Rudolfine Kolmer

Wie eine Zehnjährige den 13. März 1938 erlebte

Rudolfine Kolmer wurde am 24. April 1928 in Wien geboren. Sie stammt aus einem "proletarischen" Elternhaus. Ihr Vater war Zugsführer bei der österreichischen Eisenbahn, ihre Mutter Hausfrau. Sie war ein Einzelkind.

Dass ich Jüdin bin, war mir bis März 1938 nicht wesentlich. In jüdischer Gesellschaft diskutierten meine Eltern auch über Judentum, das Gesprächsthema ansonsten, soweit im Zeitalter des Austrofaschismus möglich, war linke Politik. Schlagartig änderte sich mein Leben, obwohl ich erst zehn Jahre alt war, im März 1938.
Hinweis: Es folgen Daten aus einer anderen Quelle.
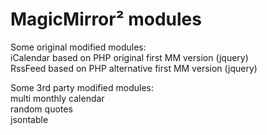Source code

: # MagicMirror&sup2; modules

Some original modified modules:
<br>iCalendar based on PHP original first MM version (jquery)
<br>RssFeed based on PHP alternative first MM version (jquery)

Some 3rd party modified modules:
<br>multi monthly calendar 
<br>random quotes 
<br>jsontable 
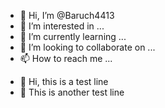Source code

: - 👋 Hi, I’m @Baruch4413
- 👀 I’m interested in ...
- 🌱 I’m currently learning ...
- 💞️ I’m looking to collaborate on ...
- 📫 How to reach me ...
+ 🤔 Hi, this is a test line
+ 🐒 This is another test line

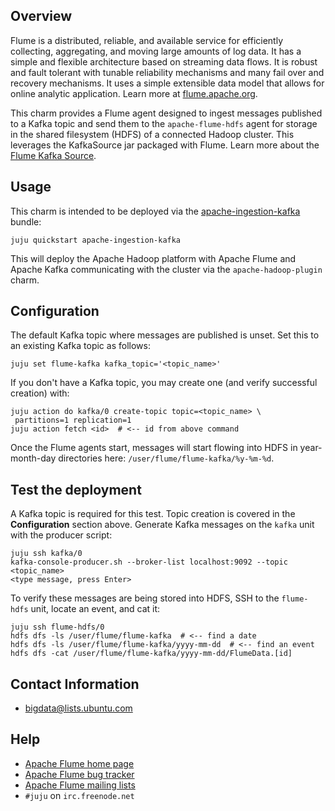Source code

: ## Overview

Flume is a distributed, reliable, and available service for efficiently
collecting, aggregating, and moving large amounts of log data. It has a simple
and flexible architecture based on streaming data flows. It is robust and fault
tolerant with tunable reliability mechanisms and many fail over and recovery
mechanisms. It uses a simple extensible data model that allows for online
analytic application. Learn more at [flume.apache.org](http://flume.apache.org).

This charm provides a Flume agent designed to ingest messages published to
a Kafka topic and send them to the `apache-flume-hdfs` agent for storage in
the shared filesystem (HDFS) of a connected Hadoop cluster. This leverages the
KafkaSource jar packaged with Flume. Learn more about the
[Flume Kafka Source](https://flume.apache.org/FlumeUserGuide.html#kafka-source).


## Usage

This charm is intended to be deployed via the
[apache-ingestion-kafka](https://jujucharms.com/apache-ingestion-kafka) bundle:

    juju quickstart apache-ingestion-kafka

This will deploy the Apache Hadoop platform with Apache Flume and Apache Kafka
communicating with the cluster via the `apache-hadoop-plugin` charm.


## Configuration

The default Kafka topic where messages are published is unset. Set this to
an existing Kafka topic as follows:

    juju set flume-kafka kafka_topic='<topic_name>'

If you don't have a Kafka topic, you may create one (and verify successful
creation) with:

    juju action do kafka/0 create-topic topic=<topic_name> \
     partitions=1 replication=1
    juju action fetch <id>  # <-- id from above command

Once the Flume agents start, messages will start flowing into
HDFS in year-month-day directories here: `/user/flume/flume-kafka/%y-%m-%d`.


## Test the deployment

A Kafka topic is required for this test. Topic creation is covered in the
**Configuration** section above. Generate Kafka messages on the `kafka` unit
with the producer script:

    juju ssh kafka/0
    kafka-console-producer.sh --broker-list localhost:9092 --topic <topic_name>
    <type message, press Enter>

To verify these messages are being stored into HDFS, SSH to the `flume-hdfs`
unit, locate an event, and cat it:

    juju ssh flume-hdfs/0
    hdfs dfs -ls /user/flume/flume-kafka  # <-- find a date
    hdfs dfs -ls /user/flume/flume-kafka/yyyy-mm-dd  # <-- find an event
    hdfs dfs -cat /user/flume/flume-kafka/yyyy-mm-dd/FlumeData.[id]


## Contact Information

- <bigdata@lists.ubuntu.com>


## Help

- [Apache Flume home page](http://flume.apache.org/)
- [Apache Flume bug tracker](https://issues.apache.org/jira/browse/flume)
- [Apache Flume mailing lists](https://flume.apache.org/mailinglists.html)
- `#juju` on `irc.freenode.net`
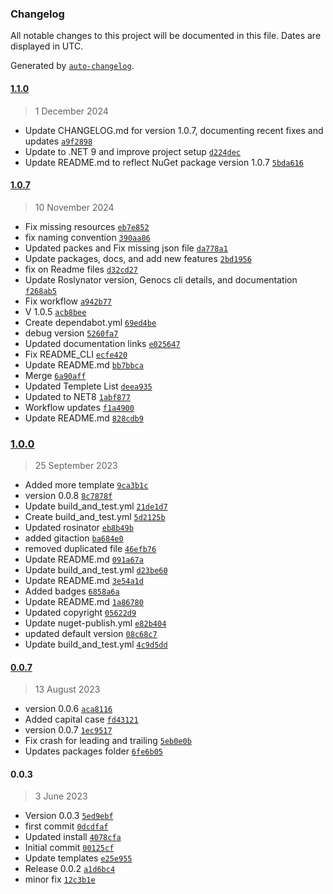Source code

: ### Changelog

All notable changes to this project will be documented in this file. Dates are displayed in UTC.

Generated by [`auto-changelog`](https://github.com/CookPete/auto-changelog).

#### [1.1.0](https://github.com/Genocs/genocs-library-cli/compare/1.0.7...1.1.0)

> 1 December 2024

- Update CHANGELOG.md for version 1.0.7, documenting recent fixes and updates [`a9f2898`](https://github.com/Genocs/genocs-library-cli/commit/a9f2898fcc1888f014f64a146eefd075a711fb0f)
- Update to .NET 9 and improve project setup [`d224dec`](https://github.com/Genocs/genocs-library-cli/commit/d224dec33590bd1f890658f408358f7a34b3a358)
- Update README.md to reflect NuGet package version 1.0.7 [`5bda616`](https://github.com/Genocs/genocs-library-cli/commit/5bda616dabffbb02027f5d63fc7be3e11551f975)

#### [1.0.7](https://github.com/Genocs/genocs-library-cli/compare/1.0.0...1.0.7)

> 10 November 2024

- Fix missing resources [`eb7e852`](https://github.com/Genocs/genocs-library-cli/commit/eb7e852c29a233484edc09d3b00f5894e8882367)
- fix naming convention [`390aa86`](https://github.com/Genocs/genocs-library-cli/commit/390aa86c6d0aed0746dbbb6f2a3e70065cbee896)
- Updated packes and Fix missing json file [`da778a1`](https://github.com/Genocs/genocs-library-cli/commit/da778a106e1b8f5b82b2760483413fdade547f14)
- Update packages, docs, and add new features [`2bd1956`](https://github.com/Genocs/genocs-library-cli/commit/2bd195617867072d8db327850d33be11de0deb00)
- fix on Readme files [`d32cd27`](https://github.com/Genocs/genocs-library-cli/commit/d32cd272ee29a1fb2832fbdae903e495cf6b78a3)
- Update Roslynator version, Genocs cli details, and documentation [`f268ab5`](https://github.com/Genocs/genocs-library-cli/commit/f268ab5b2f2bd30ddd84c223c7407cc800ed5b21)
- Fix workflow [`a942b77`](https://github.com/Genocs/genocs-library-cli/commit/a942b77045a52a3be0222f3f0ff25b33220dee84)
- V 1.0.5 [`acb8bee`](https://github.com/Genocs/genocs-library-cli/commit/acb8beeda488233cf2e74df4acff3794aff4e4ac)
- Create dependabot.yml [`69ed4be`](https://github.com/Genocs/genocs-library-cli/commit/69ed4be97cade59d20692a4d92acd6161cf71294)
- debug version [`5260fa7`](https://github.com/Genocs/genocs-library-cli/commit/5260fa7c5b402bb74b798732b7ce435c2f76cf64)
- Updated documentation links [`e025647`](https://github.com/Genocs/genocs-library-cli/commit/e0256472c61a11e6a586021fd2ac471c0a515d39)
- Fix README_CLI [`ecfe420`](https://github.com/Genocs/genocs-library-cli/commit/ecfe4203a9f697c62f123ca1b518e9e9f3e0781f)
- Update README.md [`bb7bbca`](https://github.com/Genocs/genocs-library-cli/commit/bb7bbcab91abe61340121c4bf041961317fef0a3)
- Merge [`6a90aff`](https://github.com/Genocs/genocs-library-cli/commit/6a90aff05e487144a05420876a76edb222e901ae)
- Updated Templete List [`deea935`](https://github.com/Genocs/genocs-library-cli/commit/deea9356d8bbaf3d54890341591557645f19ece1)
- Updated to NET8 [`1abf877`](https://github.com/Genocs/genocs-library-cli/commit/1abf87753ed08de75a47c512f172ab25e7dfe3e1)
- Workflow updates [`f1a4900`](https://github.com/Genocs/genocs-library-cli/commit/f1a4900922e04a82690abaab1970cf1a24a9a203)
- Update README.md [`828cdb9`](https://github.com/Genocs/genocs-library-cli/commit/828cdb9c468a55a7da1511ccb73d91ffaaa302de)

### [1.0.0](https://github.com/Genocs/genocs-library-cli/compare/0.0.7...1.0.0)

> 25 September 2023

- Added more template [`9ca3b1c`](https://github.com/Genocs/genocs-library-cli/commit/9ca3b1ce57358c14a685cc4d3562717bbd986625)
- version 0.0.8 [`8c7878f`](https://github.com/Genocs/genocs-library-cli/commit/8c7878f86c9c43017961b6af83d4e67340c7367e)
- Update build_and_test.yml [`21de1d7`](https://github.com/Genocs/genocs-library-cli/commit/21de1d7cf2fd9559926986775c78e72ea52c6c24)
- Create build_and_test.yml [`5d2125b`](https://github.com/Genocs/genocs-library-cli/commit/5d2125bcda3a5c1f06a32c173da453da48d2d9a2)
- Updated rosinator [`eb8b49b`](https://github.com/Genocs/genocs-library-cli/commit/eb8b49b42342ce36677de6ab325c97ea2a21aac0)
- added gitaction [`ba684e0`](https://github.com/Genocs/genocs-library-cli/commit/ba684e041be255965d2e24e01ed0e074ad8e9750)
- removed duplicated file [`46efb76`](https://github.com/Genocs/genocs-library-cli/commit/46efb76a5ddcb48a36d2a58c133ee140177cb8c3)
- Update README.md [`091a67a`](https://github.com/Genocs/genocs-library-cli/commit/091a67a331cd69ec884be53e23653d73216e8daa)
- Update build_and_test.yml [`d23be60`](https://github.com/Genocs/genocs-library-cli/commit/d23be601dfef402bf55a7f57e075d616a55081fb)
- Update README.md [`3e54a1d`](https://github.com/Genocs/genocs-library-cli/commit/3e54a1d6bc67e7f4f7ae0b883e944c9f51566090)
- Added badges [`6858a6a`](https://github.com/Genocs/genocs-library-cli/commit/6858a6a6bbcd5b6ed2917b28b92cb399dcc7556f)
- Update README.md [`1a86780`](https://github.com/Genocs/genocs-library-cli/commit/1a867803c0dbb9c2587aae47c5ddff91be0047de)
- Updated copyright [`05622d9`](https://github.com/Genocs/genocs-library-cli/commit/05622d9ce2d18e2e89c8fb8d7c46cbb9957e29a8)
- Update nuget-publish.yml [`e82b404`](https://github.com/Genocs/genocs-library-cli/commit/e82b4041724ee3c95d2399744c57df9e6baf12a0)
- updated default version [`08c68c7`](https://github.com/Genocs/genocs-library-cli/commit/08c68c754401a8434180cf03c2458d212fc168f9)
- Update build_and_test.yml [`4c9d5dd`](https://github.com/Genocs/genocs-library-cli/commit/4c9d5ddf757b1f6cef176a40973d2ffdfd7d05ce)

#### [0.0.7](https://github.com/Genocs/genocs-library-cli/compare/0.0.3...0.0.7)

> 13 August 2023

- version 0.0.6 [`aca8116`](https://github.com/Genocs/genocs-library-cli/commit/aca81163296b59a116cb185dae97efd00dfd03d3)
- Added capital case [`fd43121`](https://github.com/Genocs/genocs-library-cli/commit/fd43121a735290a3083cd98582f02e2ed2c7f95a)
- version 0.0.7 [`1ec9517`](https://github.com/Genocs/genocs-library-cli/commit/1ec95172b3669e1cad862b2c27061a743c976509)
- Fix crash for leading and trailing [`5eb0e0b`](https://github.com/Genocs/genocs-library-cli/commit/5eb0e0b60c2e053822f431a8b68e1181057e855e)
- Updates packages folder [`6fe6b05`](https://github.com/Genocs/genocs-library-cli/commit/6fe6b05ac7b2eb33a71eae2ad4ba468e2f020185)

#### 0.0.3

> 3 June 2023

- Version 0.0.3 [`5ed9ebf`](https://github.com/Genocs/genocs-library-cli/commit/5ed9ebf16bafe3b650985b6cd779325b4af48bef)
- first commit [`0dcdfaf`](https://github.com/Genocs/genocs-library-cli/commit/0dcdfaf62a691bd7f67504c7329265bb967fc538)
- Updated install [`4078cfa`](https://github.com/Genocs/genocs-library-cli/commit/4078cfad6750ee4596e9bee2c71c970d098e3113)
- Initial commit [`00125cf`](https://github.com/Genocs/genocs-library-cli/commit/00125cfe7379eadce216d5203d14bd8be19a6c76)
- Update templates [`e25e955`](https://github.com/Genocs/genocs-library-cli/commit/e25e9551b4a99cd66b5494e0912c4ca3e3d2570e)
- Release 0.0.2 [`a1d6bc4`](https://github.com/Genocs/genocs-library-cli/commit/a1d6bc41f3a64a02fec69b115409266a0921d246)
- minor fix [`12c3b1e`](https://github.com/Genocs/genocs-library-cli/commit/12c3b1e91190518d1cd923d4c65a7fc179b82287)
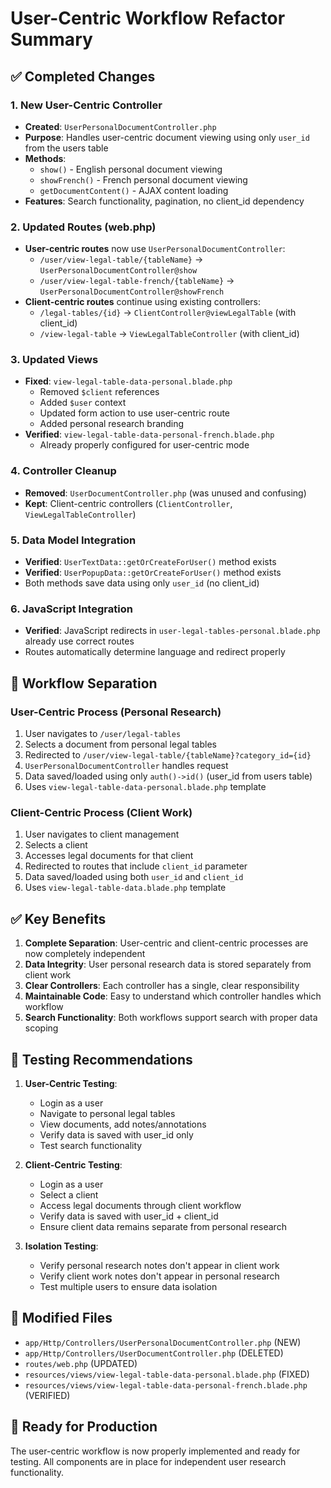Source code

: # User-Centric Workflow Refactor Summary

## ✅ Completed Changes

### 1. New User-Centric Controller
- **Created**: `UserPersonalDocumentController.php`
- **Purpose**: Handles user-centric document viewing using only `user_id` from the users table
- **Methods**: 
  - `show()` - English personal document viewing
  - `showFrench()` - French personal document viewing
  - `getDocumentContent()` - AJAX content loading
- **Features**: Search functionality, pagination, no client_id dependency

### 2. Updated Routes (web.php)
- **User-centric routes** now use `UserPersonalDocumentController`:
  - `/user/view-legal-table/{tableName}` → `UserPersonalDocumentController@show`
  - `/user/view-legal-table-french/{tableName}` → `UserPersonalDocumentController@showFrench`
- **Client-centric routes** continue using existing controllers:
  - `/legal-tables/{id}` → `ClientController@viewLegalTable` (with client_id)
  - `/view-legal-table` → `ViewLegalTableController` (with client_id)

### 3. Updated Views
- **Fixed**: `view-legal-table-data-personal.blade.php`
  - Removed `$client` references
  - Added `$user` context
  - Updated form action to use user-centric route
  - Added personal research branding
- **Verified**: `view-legal-table-data-personal-french.blade.php`
  - Already properly configured for user-centric mode

### 4. Controller Cleanup
- **Removed**: `UserDocumentController.php` (was unused and confusing)
- **Kept**: Client-centric controllers (`ClientController`, `ViewLegalTableController`)

### 5. Data Model Integration
- **Verified**: `UserTextData::getOrCreateForUser()` method exists
- **Verified**: `UserPopupData::getOrCreateForUser()` method exists
- Both methods save data using only `user_id` (no client_id)

### 6. JavaScript Integration
- **Verified**: JavaScript redirects in `user-legal-tables-personal.blade.php` already use correct routes
- Routes automatically determine language and redirect properly

## 🔄 Workflow Separation

### User-Centric Process (Personal Research)
1. User navigates to `/user/legal-tables`
2. Selects a document from personal legal tables
3. Redirected to `/user/view-legal-table/{tableName}?category_id={id}`
4. `UserPersonalDocumentController` handles request
5. Data saved/loaded using only `auth()->id()` (user_id from users table)
6. Uses `view-legal-table-data-personal.blade.php` template

### Client-Centric Process (Client Work)
1. User navigates to client management
2. Selects a client
3. Accesses legal documents for that client
4. Redirected to routes that include `client_id` parameter
5. Data saved/loaded using both `user_id` and `client_id`
6. Uses `view-legal-table-data.blade.php` template

## ✅ Key Benefits

1. **Complete Separation**: User-centric and client-centric processes are now completely independent
2. **Data Integrity**: User personal research data is stored separately from client work
3. **Clear Controllers**: Each controller has a single, clear responsibility
4. **Maintainable Code**: Easy to understand which controller handles which workflow
5. **Search Functionality**: Both workflows support search with proper data scoping

## 🧪 Testing Recommendations

1. **User-Centric Testing**:
   - Login as a user
   - Navigate to personal legal tables
   - View documents, add notes/annotations
   - Verify data is saved with user_id only
   - Test search functionality

2. **Client-Centric Testing**:
   - Login as a user
   - Select a client
   - Access legal documents through client workflow
   - Verify data is saved with user_id + client_id
   - Ensure client data remains separate from personal research

3. **Isolation Testing**:
   - Verify personal research notes don't appear in client work
   - Verify client work notes don't appear in personal research
   - Test multiple users to ensure data isolation

## 📁 Modified Files

- `app/Http/Controllers/UserPersonalDocumentController.php` (NEW)
- `app/Http/Controllers/UserDocumentController.php` (DELETED)
- `routes/web.php` (UPDATED)
- `resources/views/view-legal-table-data-personal.blade.php` (FIXED)
- `resources/views/view-legal-table-data-personal-french.blade.php` (VERIFIED)

## 🚀 Ready for Production

The user-centric workflow is now properly implemented and ready for testing. All components are in place for independent user research functionality.
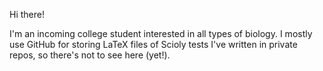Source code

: Hi there!

I'm an incoming college student interested in all types of biology. I mostly use GitHub for storing LaTeX files of Scioly tests I've written in private repos, so there's not to see here (yet!).
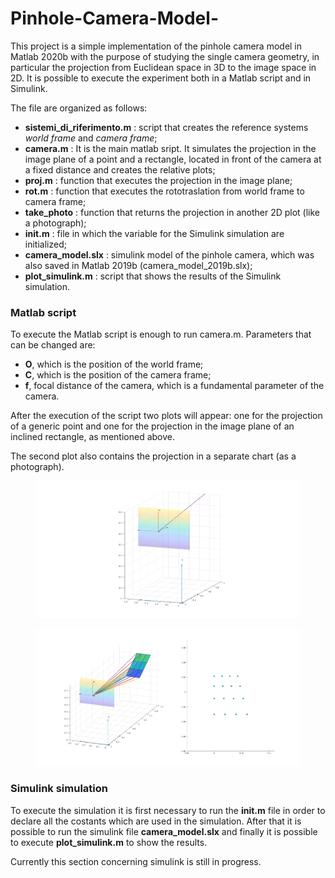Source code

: # Pinhole-Camera-Model-

This project is a simple implementation of the pinhole camera model in Matlab 2020b with the purpose of studying the single camera geometry, in particular the projection from Euclidean space in 3D to the image space in 2D. It is possible to execute the experiment both in a Matlab script and in Simulink.

The file are organized as follows:

- **sistemi_di_riferimento.m** : script that creates the reference systems *world frame* and *camera frame*;
- **camera.m** : It is the main matlab sript. It simulates the projection in the image plane of a point and a rectangle, located in front of the camera at a fixed distance and creates the relative plots;
- **proj.m** : function that executes the projection in the image plane;
- **rot.m** : function that executes the rototraslation from world frame to camera frame;
- **take_photo** : function that returns the projection in another 2D plot (like a photograph);
- **init.m** : file in which the variable for the Simulink simulation are initialized;
- **camera_model.slx** : simulink model of the pinhole camera, which was also saved in Matlab 2019b (camera_model_2019b.slx);
- **plot_simulink.m** : script that shows the results of the Simulink simulation.


<h3>Matlab script</h3>
To execute the Matlab script is enough to run camera.m. Parameters that can be changed are:

- **O**, which is the position of the world frame;
- **C**, which is the position of the camera frame;
- **f**, focal distance of the camera, which is a fundamental parameter of the camera.

After the execution of the script two plots will appear: one for the projection of a generic point and one for the projection in the image plane of an inclined rectangle, as mentioned above.

The second plot also contains the projection in a separate chart (as a photograph).

<figure class="image">
  <img src="pictures/point_projection.png" width="760">
  <figcaption></figcaption>
</figure>

<figure class="image">
  <img src="pictures/rectangle_projection.png" width="760">
  <figcaption></figcaption>
</figure>


<h3>Simulink simulation</h3>

To execute the simulation it is first necessary to run the **init.m** file in order to declare all the costants which are used in the simulation. After that it is possible to run the simulink file **camera_model.slx** and finally it is possible to execute **plot_simulink.m** to show the results.

Currently this section concerning simulink is still in progress.
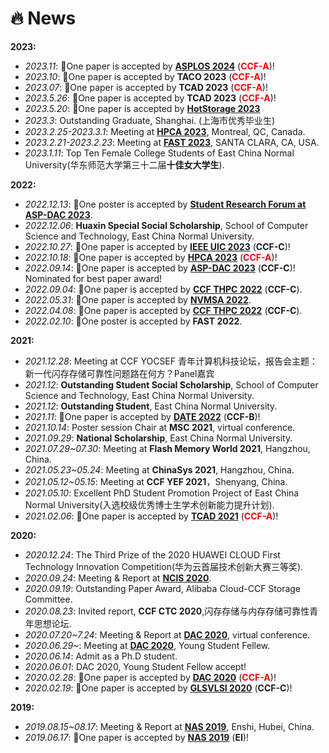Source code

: # 🔥 News
**2023:**
- _2023.11_: 🎉One paper is accepted by **[ASPLOS 2024](https://www.asplos-conference.org/asplos2024)** (<span style="color:red">**CCF-A**</span>)!
- _2023.10_: 🎉One paper is accepted by **TACO 2023** (<span style="color:red">**CCF-A**</span>)!
- _2023.07_: 🎉One paper is accepted by **TCAD 2023** (<span style="color:red">**CCF-A**</span>)!
- _2023.5.26_: 🎉One paper is accepted by **TCAD 2023** (<span style="color:red">**CCF-A**</span>)!
- _2023.5.20_: 🎉One paper is accepted by **[HotStorage 2023](https://www.hotstorage.org/2023/cfp.html)**
- _2023.3_: Outstanding Graduate, Shanghai. (上海市优秀毕业生)
- _2023.2.25-2023.3.1_: Meeting at **[HPCA 2023](https://hpca-conf.org/2023/)**, Montreal, QC, Canada.
- _2023.2.21-2023.2.23_: Meeting at **[FAST 2023](https://www.usenix.org/conference/fast23/technical-sessions)**, SANTA CLARA, CA, USA.
- _2023.1.11_: Top Ten Female College Students of East China Normal University(华东师范大学第三十二届**十佳女大学生**).

**2022:**
- _2022.12.13_: 🎉One poster is accepted by **[Student Research Forum at ASP-DAC 2023](https://www.aspdac.com/aspdac2023/student_forum/)**.
- _2022.12.06_: **Huaxin Special Social Scholarship**, School of Computer Science and Technology, East China Normal University.
- _2022.10.27_: 🎉One paper is accepted by **[IEEE UIC 2023](http://www.ieee-smart-world.org/2022/uic/ps.php)** (**CCF-C**)!
- _2022.10.18_: 🎉One paper is accepted by **[HPCA 2023](https://hpca-conf.org/2023/)** (<span style="color:red">**CCF-A**</span>)!
- _2022.09.14_: 🎉One paper is accepted by **[ASP-DAC 2023](https://www.aspdac.com/aspdac2023/)** (**CCF-C**)! Nominated for best paper award!
- _2022.09.04_: 🎉One paper is accepted by **[CCF THPC 2022](https://www.springer.com/journal/42514)** (**CCF-C**).
- _2022.05.31_: 🎉One paper is accepted by **[NVMSA 2022](https://nvmsa2022.github.io/)**.
- _2022.04.08_: 🎉One paper is accepted by **[CCF THPC 2022](https://www.springer.com/journal/42514)** (**CCF-C**).
- _2022.02.10_: 🎉One poster is accepted by **FAST 2022**.

**2021:**
- _2021.12.28_: Meeting at CCF YOCSEF 青年计算机科技论坛，报告会主题：新一代闪存存储可靠性问题路在何方？Panel嘉宾
- _2021.12_: **Outstanding Student Social Scholarship**, School of Computer Science and Technology, East China Normal University.
- _2021.12_: **Outstanding Student**, East China Normal University.
- _2021.11_: 🎉One paper is accepted by **[DATE 2022](https://date22.date-conference.com/)** (**CCF-B**)!
- _2021.10.14_: Poster session Chair at **MSC 2021**, virtual conference.
- _2021.09.29_: **National Scholarship**, East China Normal University.
- _2021.07.29~07.30_: Meeting at **Flash Memory World 2021**, Hangzhou, China.
- _2021.05.23~05.24_: Meeting at **ChinaSys 2021**, Hangzhou, China.
- _2021.05.12~05.15_: Meeting at **CCF YEF 2021**，Shenyang, China.
- _2021.05.10_: Excellent PhD Student Promotion Project of East China Normal University(入选校级优秀博士生学术创新能力提升计划).
- _2021.02.06_: 🎉One paper is accepted by **[TCAD 2021](https://ieeexplore.ieee.org/document/9365694/)** (<span style="color:red">**CCF-A**</span>)!

**2020:**
- _2020.12.24_: The Third Prize of the 2020 HUAWEI CLOUD First Technology Innovation Competition(华为云首届技术创新大赛三等奖).
- _2020.09.24_: Meeting & Report at **[NCIS 2020](https://ccfncis.github.io/ncis2020/)**.
- _2020.09.19_: Outstanding Paper Award, Alibaba Cloud-CCF Storage Committee.
- _2020.08.23_: Invited report, **CCF CTC 2020**,闪存存储与内存存储可靠性青年思想论坛.
- _2020.07.20~7.24_: Meeting & Report at **[DAC 2020](https://www.dac.com/)**, virtual conference.
- _2020.06.29~_: Meeting at **[DAC 2020](https://www.dac.com/)**, Young Student Fellew.
- _2020.06.14_: Admit as a Ph.D student.
- _2020.06.01_: DAC 2020, Young Student Fellow accept!
- _2020.02.28_: 🎉One paper is accepted by **[DAC 2020](https://www.dac.com/)** (<span style="color:red">**CCF-A**</span>)! 
- _2020.02.19_: 🎉One paper is accepted by **[GLSVLSI 2020](https://www.glsvlsi.org/archive/glsvlsi20/index.html)** (**CCF-C**)! 

**2019:**
- _2019.08.15~08.17_: Meeting & Report at **[NAS 2019](http://www.nas-conference.org/NAS-2019/)**, Enshi, Hubei, China.
- _2019.06.17_: 🎉One paper is accepted by **[NAS 2019](http://www.nas-conference.org/NAS-2019/)** (**EI**)!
12. März 1938: Meine Mutter weinte, mein Vater wirkte bedrückt. Sturm rüttelte an den Fenstern. Am nächsten Morgen ging ich mit der Milchkanne in den Konsum [1] in unserem Haus, um die Milch zu holen. Passanten im Hof des Hauses sagten: "Da geht sie, die Jüdin!" Die Worte klangen feindlich, ich habe sie nicht vergessen, und ich habe heute noch die Straßenszene vor Augen.

Dann folgten die auf mich als Kind bedrückenden Ereignisse. Mein Vater wurde sofort ohne Bezüge außer Dienst gestellt, innerhalb von 14 Tagen hatten wir die Wohnung zu räumen, die Wohnungssuche begann, überall wurden wir als Juden abgewiesen.

Meine Mutter versuchte in Mödling, wo sie Bekannte hatte, eine Wohnung zu finden. Auf der Bahnstation empfing uns ein Schild "Mödling judenrein". Schließlich nahm uns der Chauffeur von Leopold Figl [2] in einem Einfamilienhaus in Floridsdorf auf.

Mitschülerinnen wollten sich beim Schwimmunterricht nicht mehr mit mir in einer Kabine umziehen. Meine Mutter strickte als Heimarbeiterin Pullover, damit unsere Familie ein Einkommen hatte. Da meine Mutter nicht Jüdin war, hatten wir etwas mehr Schutz.

Ich durfte das Gymnasium nicht weiter besuchen und besuchte bis Herbst 1945 keine Schule. Erst im Herbst 1945 gestattete mir der Stadtschulrat, die siebte Klasse eines Gymnasiums wieder zu besuchen. Erfreulicherweise habe ich die Matura geschafft.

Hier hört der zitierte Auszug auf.